### Dataset content ###
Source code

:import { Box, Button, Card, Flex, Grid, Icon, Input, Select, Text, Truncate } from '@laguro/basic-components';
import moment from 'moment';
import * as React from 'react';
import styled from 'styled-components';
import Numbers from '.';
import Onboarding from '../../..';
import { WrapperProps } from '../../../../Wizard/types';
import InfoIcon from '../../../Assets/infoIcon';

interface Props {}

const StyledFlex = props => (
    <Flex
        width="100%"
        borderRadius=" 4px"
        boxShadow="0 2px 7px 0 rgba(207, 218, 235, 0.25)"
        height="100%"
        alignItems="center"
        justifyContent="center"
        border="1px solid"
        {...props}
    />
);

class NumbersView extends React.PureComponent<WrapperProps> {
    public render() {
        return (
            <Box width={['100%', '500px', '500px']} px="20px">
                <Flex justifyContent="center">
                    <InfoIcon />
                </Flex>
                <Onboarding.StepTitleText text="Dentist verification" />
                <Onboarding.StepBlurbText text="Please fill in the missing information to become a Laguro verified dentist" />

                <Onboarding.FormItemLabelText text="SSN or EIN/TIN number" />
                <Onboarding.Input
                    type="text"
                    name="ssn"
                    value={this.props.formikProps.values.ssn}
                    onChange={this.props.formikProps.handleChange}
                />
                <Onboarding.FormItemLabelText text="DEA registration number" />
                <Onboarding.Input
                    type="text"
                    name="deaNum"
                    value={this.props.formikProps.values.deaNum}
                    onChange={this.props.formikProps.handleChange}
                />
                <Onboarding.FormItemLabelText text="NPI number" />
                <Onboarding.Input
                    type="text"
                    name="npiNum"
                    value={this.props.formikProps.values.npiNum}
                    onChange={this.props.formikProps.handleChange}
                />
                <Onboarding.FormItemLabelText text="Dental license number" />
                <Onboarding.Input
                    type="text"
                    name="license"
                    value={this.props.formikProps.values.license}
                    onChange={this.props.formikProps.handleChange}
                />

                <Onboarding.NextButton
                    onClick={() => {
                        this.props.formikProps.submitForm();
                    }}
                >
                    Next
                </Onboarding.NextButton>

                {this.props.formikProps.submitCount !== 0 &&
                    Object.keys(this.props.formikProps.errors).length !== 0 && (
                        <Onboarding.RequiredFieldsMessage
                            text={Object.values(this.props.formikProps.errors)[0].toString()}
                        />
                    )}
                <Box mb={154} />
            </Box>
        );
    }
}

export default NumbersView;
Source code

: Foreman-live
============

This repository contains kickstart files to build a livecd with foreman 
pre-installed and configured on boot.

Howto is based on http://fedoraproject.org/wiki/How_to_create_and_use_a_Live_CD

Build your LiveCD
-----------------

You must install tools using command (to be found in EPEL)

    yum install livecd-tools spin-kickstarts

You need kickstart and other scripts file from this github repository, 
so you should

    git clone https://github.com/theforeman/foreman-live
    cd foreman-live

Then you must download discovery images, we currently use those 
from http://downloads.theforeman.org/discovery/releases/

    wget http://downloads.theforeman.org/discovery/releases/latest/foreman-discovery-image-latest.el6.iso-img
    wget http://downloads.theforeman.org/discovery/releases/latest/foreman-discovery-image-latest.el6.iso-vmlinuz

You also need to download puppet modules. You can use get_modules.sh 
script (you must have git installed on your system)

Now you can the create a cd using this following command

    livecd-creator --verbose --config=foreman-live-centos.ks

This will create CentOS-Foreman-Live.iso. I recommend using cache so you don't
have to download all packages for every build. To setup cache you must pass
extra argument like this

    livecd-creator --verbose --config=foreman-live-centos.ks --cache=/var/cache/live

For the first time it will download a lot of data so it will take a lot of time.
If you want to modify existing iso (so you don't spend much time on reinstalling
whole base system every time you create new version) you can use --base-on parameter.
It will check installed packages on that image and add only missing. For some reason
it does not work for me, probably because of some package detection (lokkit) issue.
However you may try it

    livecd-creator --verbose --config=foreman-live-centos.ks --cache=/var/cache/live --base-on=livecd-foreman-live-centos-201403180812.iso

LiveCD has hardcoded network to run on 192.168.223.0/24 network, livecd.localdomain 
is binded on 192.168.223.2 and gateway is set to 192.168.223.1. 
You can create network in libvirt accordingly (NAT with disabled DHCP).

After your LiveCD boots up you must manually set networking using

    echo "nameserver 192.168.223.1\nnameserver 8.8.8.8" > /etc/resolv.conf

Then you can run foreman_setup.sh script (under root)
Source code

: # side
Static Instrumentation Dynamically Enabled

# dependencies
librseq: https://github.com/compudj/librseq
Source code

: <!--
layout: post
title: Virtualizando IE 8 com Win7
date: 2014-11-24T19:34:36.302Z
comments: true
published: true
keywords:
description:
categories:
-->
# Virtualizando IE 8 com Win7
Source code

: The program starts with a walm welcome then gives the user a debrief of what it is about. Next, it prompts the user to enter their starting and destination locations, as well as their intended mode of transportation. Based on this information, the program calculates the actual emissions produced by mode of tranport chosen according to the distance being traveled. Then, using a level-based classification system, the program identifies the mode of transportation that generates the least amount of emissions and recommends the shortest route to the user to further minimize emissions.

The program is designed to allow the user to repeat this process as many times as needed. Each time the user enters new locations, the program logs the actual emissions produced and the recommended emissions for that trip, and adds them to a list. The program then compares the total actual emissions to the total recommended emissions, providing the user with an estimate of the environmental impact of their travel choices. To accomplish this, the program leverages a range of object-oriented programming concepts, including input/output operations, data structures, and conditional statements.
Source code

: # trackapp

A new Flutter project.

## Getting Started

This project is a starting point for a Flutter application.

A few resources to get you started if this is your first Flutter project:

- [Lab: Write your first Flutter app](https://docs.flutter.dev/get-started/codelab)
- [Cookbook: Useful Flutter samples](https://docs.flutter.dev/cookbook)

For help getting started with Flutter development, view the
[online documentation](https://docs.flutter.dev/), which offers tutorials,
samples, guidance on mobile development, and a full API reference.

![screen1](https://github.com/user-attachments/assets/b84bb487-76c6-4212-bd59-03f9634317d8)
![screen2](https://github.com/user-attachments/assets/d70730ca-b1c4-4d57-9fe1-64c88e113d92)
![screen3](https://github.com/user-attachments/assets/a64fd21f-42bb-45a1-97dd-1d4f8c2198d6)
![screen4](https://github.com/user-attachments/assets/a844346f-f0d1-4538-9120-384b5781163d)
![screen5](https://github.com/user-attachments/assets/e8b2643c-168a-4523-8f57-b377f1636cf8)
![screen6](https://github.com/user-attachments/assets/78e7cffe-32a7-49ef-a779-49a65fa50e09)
###
- _Task to complete_
Could the data above be returned exactly as it stands?

- _Output below_
Source code

:import { Box, Button, Card, Flex, Grid, Icon, Input, Select, Text, Truncate } from '@laguro/basic-components';
import moment from 'moment';
import * as React from 'react';
import styled from 'styled-components';
import Numbers from '.';
import Onboarding from '../../..';
import { WrapperProps } from '../../../../Wizard/types';
import InfoIcon from '../../../Assets/infoIcon';

interface Props {}

const StyledFlex = props => (
    <Flex
        width="100%"
        borderRadius=" 4px"
        boxShadow="0 2px 7px 0 rgba(207, 218, 235, 0.25)"
        height="100%"
        alignItems="center"
        justifyContent="center"
        border="1px solid"
        {...props}
    />
);

class NumbersView extends React.PureComponent<WrapperProps> {
    public render() {
        return (
            <Box width={['100%', '500px', '500px']} px="20px">
                <Flex justifyContent="center">
                    <InfoIcon />
                </Flex>
                <Onboarding.StepTitleText text="Dentist verification" />
                <Onboarding.StepBlurbText text="Please fill in the missing information to become a Laguro verified dentist" />

                <Onboarding.FormItemLabelText text="SSN or EIN/TIN number" />
                <Onboarding.Input
                    type="text"
                    name="ssn"
                    value={this.props.formikProps.values.ssn}
                    onChange={this.props.formikProps.handleChange}
                />
                <Onboarding.FormItemLabelText text="DEA registration number" />
                <Onboarding.Input
                    type="text"
                    name="deaNum"
                    value={this.props.formikProps.values.deaNum}
                    onChange={this.props.formikProps.handleChange}
                />
                <Onboarding.FormItemLabelText text="NPI number" />
                <Onboarding.Input
                    type="text"
                    name="npiNum"
                    value={this.props.formikProps.values.npiNum}
                    onChange={this.props.formikProps.handleChange}
                />
                <Onboarding.FormItemLabelText text="Dental license number" />
                <Onboarding.Input
                    type="text"
                    name="license"
                    value={this.props.formikProps.values.license}
                    onChange={this.props.formikProps.handleChange}
                />

                <Onboarding.NextButton
                    onClick={() => {
                        this.props.formikProps.submitForm();
                    }}
                >
                    Next
                </Onboarding.NextButton>

                {this.props.formikProps.submitCount !== 0 &&
                    Object.keys(this.props.formikProps.errors).length !== 0 && (
                        <Onboarding.RequiredFieldsMessage
                            text={Object.values(this.props.formikProps.errors)[0].toString()}
                        />
                    )}
                <Box mb={154} />
            </Box>
        );
    }
}

export default NumbersView;
Source code

: Foreman-live
============

This repository contains kickstart files to build a livecd with foreman 
pre-installed and configured on boot.

Howto is based on http://fedoraproject.org/wiki/How_to_create_and_use_a_Live_CD

Build your LiveCD
-----------------

You must install tools using command (to be found in EPEL)

    yum install livecd-tools spin-kickstarts

You need kickstart and other scripts file from this github repository, 
so you should

    git clone https://github.com/theforeman/foreman-live
    cd foreman-live

Then you must download discovery images, we currently use those 
from http://downloads.theforeman.org/discovery/releases/

    wget http://downloads.theforeman.org/discovery/releases/latest/foreman-discovery-image-latest.el6.iso-img
    wget http://downloads.theforeman.org/discovery/releases/latest/foreman-discovery-image-latest.el6.iso-vmlinuz

You also need to download puppet modules. You can use get_modules.sh 
script (you must have git installed on your system)

Now you can the create a cd using this following command

    livecd-creator --verbose --config=foreman-live-centos.ks

This will create CentOS-Foreman-Live.iso. I recommend using cache so you don't
have to download all packages for every build. To setup cache you must pass
extra argument like this

    livecd-creator --verbose --config=foreman-live-centos.ks --cache=/var/cache/live

For the first time it will download a lot of data so it will take a lot of time.
If you want to modify existing iso (so you don't spend much time on reinstalling
whole base system every time you create new version) you can use --base-on parameter.
It will check installed packages on that image and add only missing. For some reason
it does not work for me, probably because of some package detection (lokkit) issue.
However you may try it

    livecd-creator --verbose --config=foreman-live-centos.ks --cache=/var/cache/live --base-on=livecd-foreman-live-centos-201403180812.iso

LiveCD has hardcoded network to run on 192.168.223.0/24 network, livecd.localdomain 
is binded on 192.168.223.2 and gateway is set to 192.168.223.1. 
You can create network in libvirt accordingly (NAT with disabled DHCP).

After your LiveCD boots up you must manually set networking using

    echo "nameserver 192.168.223.1\nnameserver 8.8.8.8" > /etc/resolv.conf

Then you can run foreman_setup.sh script (under root)
Source code

: # side
Static Instrumentation Dynamically Enabled

# dependencies
librseq: https://github.com/compudj/librseq
Source code

: <!--
layout: post
title: Virtualizando IE 8 com Win7
date: 2014-11-24T19:34:36.302Z
comments: true
published: true
keywords:
description:
categories:
-->
# Virtualizando IE 8 com Win7
Source code

: The program starts with a walm welcome then gives the user a debrief of what it is about. Next, it prompts the user to enter their starting and destination locations, as well as their intended mode of transportation. Based on this information, the program calculates the actual emissions produced by mode of tranport chosen according to the distance being traveled. Then, using a level-based classification system, the program identifies the mode of transportation that generates the least amount of emissions and recommends the shortest route to the user to further minimize emissions.

The program is designed to allow the user to repeat this process as many times as needed. Each time the user enters new locations, the program logs the actual emissions produced and the recommended emissions for that trip, and adds them to a list. The program then compares the total actual emissions to the total recommended emissions, providing the user with an estimate of the environmental impact of their travel choices. To accomplish this, the program leverages a range of object-oriented programming concepts, including input/output operations, data structures, and conditional statements.
Source code

: # trackapp

A new Flutter project.

## Getting Started

This project is a starting point for a Flutter application.

A few resources to get you started if this is your first Flutter project:

- [Lab: Write your first Flutter app](https://docs.flutter.dev/get-started/codelab)
- [Cookbook: Useful Flutter samples](https://docs.flutter.dev/cookbook)

For help getting started with Flutter development, view the
[online documentation](https://docs.flutter.dev/), which offers tutorials,
samples, guidance on mobile development, and a full API reference.

![screen1](https://github.com/user-attachments/assets/b84bb487-76c6-4212-bd59-03f9634317d8)
![screen2](https://github.com/user-attachments/assets/d70730ca-b1c4-4d57-9fe1-64c88e113d92)
![screen3](https://github.com/user-attachments/assets/a64fd21f-42bb-45a1-97dd-1d4f8c2198d6)
![screen4](https://github.com/user-attachments/assets/a844346f-f0d1-4538-9120-384b5781163d)
![screen5](https://github.com/user-attachments/assets/e8b2643c-168a-4523-8f57-b377f1636cf8)
![screen6](https://github.com/user-attachments/assets/78e7cffe-32a7-49ef-a779-49a65fa50e09)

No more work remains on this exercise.